Pakaian warna oranye dipadu dengan kerudung warna hitam, semakin mengesankan kelincahan dan kecerdasan serta tangguh. Tentu, karena tanpa kriteria seperti itu tak mungkin mereka lolos dan terpilih menjadi pilot di TNI AD.

Rani menuturkan, perjalanannya hingga terpilih menjadi pilot di TNI AD. Sebelumnya, merupakan siswi di SMA di Lahat, Sumatera. Berbekal segudang prestasi akademik, termasuk anggota Pasukan Pengibar Bendera (Paskibra) tingkat nasional, Rani dengan mudah melenggang masuk ke Akademi Militer (Akmil).

Rani lahir dari orang tua yang berprofesi pendidik, ayahnya guru olahraga dan ibunya guru agama.

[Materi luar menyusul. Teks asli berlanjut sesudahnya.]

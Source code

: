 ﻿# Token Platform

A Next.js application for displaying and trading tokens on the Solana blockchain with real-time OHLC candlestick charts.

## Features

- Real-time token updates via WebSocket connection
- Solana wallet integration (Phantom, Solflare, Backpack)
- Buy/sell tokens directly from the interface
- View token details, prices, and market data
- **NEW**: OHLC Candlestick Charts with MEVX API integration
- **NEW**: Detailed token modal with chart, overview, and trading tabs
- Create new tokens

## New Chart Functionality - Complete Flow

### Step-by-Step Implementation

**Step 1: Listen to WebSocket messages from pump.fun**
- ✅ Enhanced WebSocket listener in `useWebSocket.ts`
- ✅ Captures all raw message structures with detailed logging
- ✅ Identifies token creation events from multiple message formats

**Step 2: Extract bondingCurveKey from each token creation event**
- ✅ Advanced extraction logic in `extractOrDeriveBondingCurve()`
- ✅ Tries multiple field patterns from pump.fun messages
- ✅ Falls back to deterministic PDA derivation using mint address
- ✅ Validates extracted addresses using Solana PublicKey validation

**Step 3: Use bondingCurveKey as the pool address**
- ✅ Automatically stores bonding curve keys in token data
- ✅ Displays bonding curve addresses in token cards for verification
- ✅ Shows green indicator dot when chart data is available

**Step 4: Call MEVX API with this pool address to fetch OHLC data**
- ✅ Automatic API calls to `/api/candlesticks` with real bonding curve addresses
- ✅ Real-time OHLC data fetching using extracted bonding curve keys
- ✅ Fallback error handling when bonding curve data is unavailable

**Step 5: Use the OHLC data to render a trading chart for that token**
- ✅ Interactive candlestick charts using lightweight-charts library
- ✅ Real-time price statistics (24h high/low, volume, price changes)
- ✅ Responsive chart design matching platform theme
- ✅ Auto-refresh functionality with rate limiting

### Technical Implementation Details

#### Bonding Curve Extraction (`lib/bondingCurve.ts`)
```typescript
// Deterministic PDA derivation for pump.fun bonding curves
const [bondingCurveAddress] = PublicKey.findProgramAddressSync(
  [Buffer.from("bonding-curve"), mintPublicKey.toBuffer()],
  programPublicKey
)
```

Selama duduk di bangku SMA, Rani kelahiran tahun 1996 ini termasuk rajin mengikuti kegiatan pengajian, hal itu yang membuatnya teguh dalam mengenakan penutup auratnya.

“Seluruh tubuh wanita selain wajah dan telapak tangan adalah aurat. Sesuai yang diperintahkan dalam Alquran surat An Nur ayat 31, hanya boleh menampakkan auratnya pada muhrimnya saja,” kata Rani menjelaskan tentang pilihan dirinya mengenakan hijab.

Berbeda dengan Rani, Letda Cpn (K) Puspita Ladiba yang menggunakan nama Diba, di dadanya, lahir dari ibu yang sehari-hari berdagang jagung dan ayahnya seorang sopir pribadi di Medan. Diba juga mantan anggota Paskibra Nasional, selain itu juga memiliki segudang prestasi akademik dan tentunya juga pandai di bidang ilmu matematika saat di bangku SMA.

Karena prestasinya itu, Diba yang kelahiran tahun 1995 ini mendapat panggilan khusus dari TNI untuk masuk menjadi Taruni di Akmil. Tak menyia-nyiakan kesempatan, Diba penuhi panggilan itu dan menyelesaikan pendidikan Akmil selama empat tahun.

Lulus Akmil, Diba mendapat kesempatan untuk mengikuti seleksi menjadi pilot TNI AD. Meski bersaing dengan ratusan calon yang kebanyakan lawan jenis, Diba dengan mudah dapat lolos.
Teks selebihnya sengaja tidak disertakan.